YOUR TASK: Across all entries below, how many lines include "YARN"? Only the number, please.

[Saved data entries]
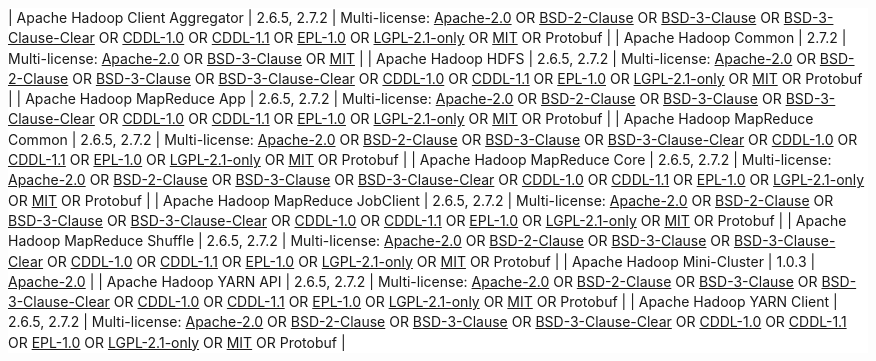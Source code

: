 | Apache Hadoop Client Aggregator | 2.6.5, 2.7.2 | Multi-license: [Apache-2.0](https://spdx.org/licenses/Apache-2.0.html) OR [BSD-2-Clause](https://spdx.org/licenses/BSD-2-Clause.html) OR [BSD-3-Clause](https://spdx.org/licenses/BSD-3-Clause.html) OR [BSD-3-Clause-Clear](https://spdx.org/licenses/BSD-3-Clause-Clear.html) OR [CDDL-1.0](https://spdx.org/licenses/CDDL-1.0.html) OR [CDDL-1.1](https://spdx.org/licenses/CDDL-1.1.html) OR [EPL-1.0](https://spdx.org/licenses/EPL-1.0.html) OR [LGPL-2.1-only](https://spdx.org/licenses/LGPL-2.1-only.html) OR [MIT](https://spdx.org/licenses/MIT.html) OR Protobuf |
| Apache Hadoop Common | 2.7.2 | Multi-license: [Apache-2.0](https://spdx.org/licenses/Apache-2.0.html) OR [BSD-3-Clause](https://spdx.org/licenses/BSD-3-Clause.html) OR [MIT](https://spdx.org/licenses/MIT.html) |
| Apache Hadoop HDFS | 2.6.5, 2.7.2 | Multi-license: [Apache-2.0](https://spdx.org/licenses/Apache-2.0.html) OR [BSD-2-Clause](https://spdx.org/licenses/BSD-2-Clause.html) OR [BSD-3-Clause](https://spdx.org/licenses/BSD-3-Clause.html) OR [BSD-3-Clause-Clear](https://spdx.org/licenses/BSD-3-Clause-Clear.html) OR [CDDL-1.0](https://spdx.org/licenses/CDDL-1.0.html) OR [CDDL-1.1](https://spdx.org/licenses/CDDL-1.1.html) OR [EPL-1.0](https://spdx.org/licenses/EPL-1.0.html) OR [LGPL-2.1-only](https://spdx.org/licenses/LGPL-2.1-only.html) OR [MIT](https://spdx.org/licenses/MIT.html) OR Protobuf |
| Apache Hadoop MapReduce App | 2.6.5, 2.7.2 | Multi-license: [Apache-2.0](https://spdx.org/licenses/Apache-2.0.html) OR [BSD-2-Clause](https://spdx.org/licenses/BSD-2-Clause.html) OR [BSD-3-Clause](https://spdx.org/licenses/BSD-3-Clause.html) OR [BSD-3-Clause-Clear](https://spdx.org/licenses/BSD-3-Clause-Clear.html) OR [CDDL-1.0](https://spdx.org/licenses/CDDL-1.0.html) OR [CDDL-1.1](https://spdx.org/licenses/CDDL-1.1.html) OR [EPL-1.0](https://spdx.org/licenses/EPL-1.0.html) OR [LGPL-2.1-only](https://spdx.org/licenses/LGPL-2.1-only.html) OR [MIT](https://spdx.org/licenses/MIT.html) OR Protobuf |
| Apache Hadoop MapReduce Common | 2.6.5, 2.7.2 | Multi-license: [Apache-2.0](https://spdx.org/licenses/Apache-2.0.html) OR [BSD-2-Clause](https://spdx.org/licenses/BSD-2-Clause.html) OR [BSD-3-Clause](https://spdx.org/licenses/BSD-3-Clause.html) OR [BSD-3-Clause-Clear](https://spdx.org/licenses/BSD-3-Clause-Clear.html) OR [CDDL-1.0](https://spdx.org/licenses/CDDL-1.0.html) OR [CDDL-1.1](https://spdx.org/licenses/CDDL-1.1.html) OR [EPL-1.0](https://spdx.org/licenses/EPL-1.0.html) OR [LGPL-2.1-only](https://spdx.org/licenses/LGPL-2.1-only.html) OR [MIT](https://spdx.org/licenses/MIT.html) OR Protobuf |
| Apache Hadoop MapReduce Core | 2.6.5, 2.7.2 | Multi-license: [Apache-2.0](https://spdx.org/licenses/Apache-2.0.html) OR [BSD-2-Clause](https://spdx.org/licenses/BSD-2-Clause.html) OR [BSD-3-Clause](https://spdx.org/licenses/BSD-3-Clause.html) OR [BSD-3-Clause-Clear](https://spdx.org/licenses/BSD-3-Clause-Clear.html) OR [CDDL-1.0](https://spdx.org/licenses/CDDL-1.0.html) OR [CDDL-1.1](https://spdx.org/licenses/CDDL-1.1.html) OR [EPL-1.0](https://spdx.org/licenses/EPL-1.0.html) OR [LGPL-2.1-only](https://spdx.org/licenses/LGPL-2.1-only.html) OR [MIT](https://spdx.org/licenses/MIT.html) OR Protobuf |
| Apache Hadoop MapReduce JobClient | 2.6.5, 2.7.2 | Multi-license: [Apache-2.0](https://spdx.org/licenses/Apache-2.0.html) OR [BSD-2-Clause](https://spdx.org/licenses/BSD-2-Clause.html) OR [BSD-3-Clause](https://spdx.org/licenses/BSD-3-Clause.html) OR [BSD-3-Clause-Clear](https://spdx.org/licenses/BSD-3-Clause-Clear.html) OR [CDDL-1.0](https://spdx.org/licenses/CDDL-1.0.html) OR [CDDL-1.1](https://spdx.org/licenses/CDDL-1.1.html) OR [EPL-1.0](https://spdx.org/licenses/EPL-1.0.html) OR [LGPL-2.1-only](https://spdx.org/licenses/LGPL-2.1-only.html) OR [MIT](https://spdx.org/licenses/MIT.html) OR Protobuf |
| Apache Hadoop MapReduce Shuffle | 2.6.5, 2.7.2 | Multi-license: [Apache-2.0](https://spdx.org/licenses/Apache-2.0.html) OR [BSD-2-Clause](https://spdx.org/licenses/BSD-2-Clause.html) OR [BSD-3-Clause](https://spdx.org/licenses/BSD-3-Clause.html) OR [BSD-3-Clause-Clear](https://spdx.org/licenses/BSD-3-Clause-Clear.html) OR [CDDL-1.0](https://spdx.org/licenses/CDDL-1.0.html) OR [CDDL-1.1](https://spdx.org/licenses/CDDL-1.1.html) OR [EPL-1.0](https://spdx.org/licenses/EPL-1.0.html) OR [LGPL-2.1-only](https://spdx.org/licenses/LGPL-2.1-only.html) OR [MIT](https://spdx.org/licenses/MIT.html) OR Protobuf |
| Apache Hadoop Mini-Cluster | 1.0.3 | [Apache-2.0](https://spdx.org/licenses/Apache-2.0.html) |
| Apache Hadoop YARN API | 2.6.5, 2.7.2 | Multi-license: [Apache-2.0](https://spdx.org/licenses/Apache-2.0.html) OR [BSD-2-Clause](https://spdx.org/licenses/BSD-2-Clause.html) OR [BSD-3-Clause](https://spdx.org/licenses/BSD-3-Clause.html) OR [BSD-3-Clause-Clear](https://spdx.org/licenses/BSD-3-Clause-Clear.html) OR [CDDL-1.0](https://spdx.org/licenses/CDDL-1.0.html) OR [CDDL-1.1](https://spdx.org/licenses/CDDL-1.1.html) OR [EPL-1.0](https://spdx.org/licenses/EPL-1.0.html) OR [LGPL-2.1-only](https://spdx.org/licenses/LGPL-2.1-only.html) OR [MIT](https://spdx.org/licenses/MIT.html) OR Protobuf |
| Apache Hadoop YARN Client | 2.6.5, 2.7.2 | Multi-license: [Apache-2.0](https://spdx.org/licenses/Apache-2.0.html) OR [BSD-2-Clause](https://spdx.org/licenses/BSD-2-Clause.html) OR [BSD-3-Clause](https://spdx.org/licenses/BSD-3-Clause.html) OR [BSD-3-Clause-Clear](https://spdx.org/licenses/BSD-3-Clause-Clear.html) OR [CDDL-1.0](https://spdx.org/licenses/CDDL-1.0.html) OR [CDDL-1.1](https://spdx.org/licenses/CDDL-1.1.html) OR [EPL-1.0](https://spdx.org/licenses/EPL-1.0.html) OR [LGPL-2.1-only](https://spdx.org/licenses/LGPL-2.1-only.html) OR [MIT](https://spdx.org/licenses/MIT.html) OR Protobuf |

TASK SOLUTION: 2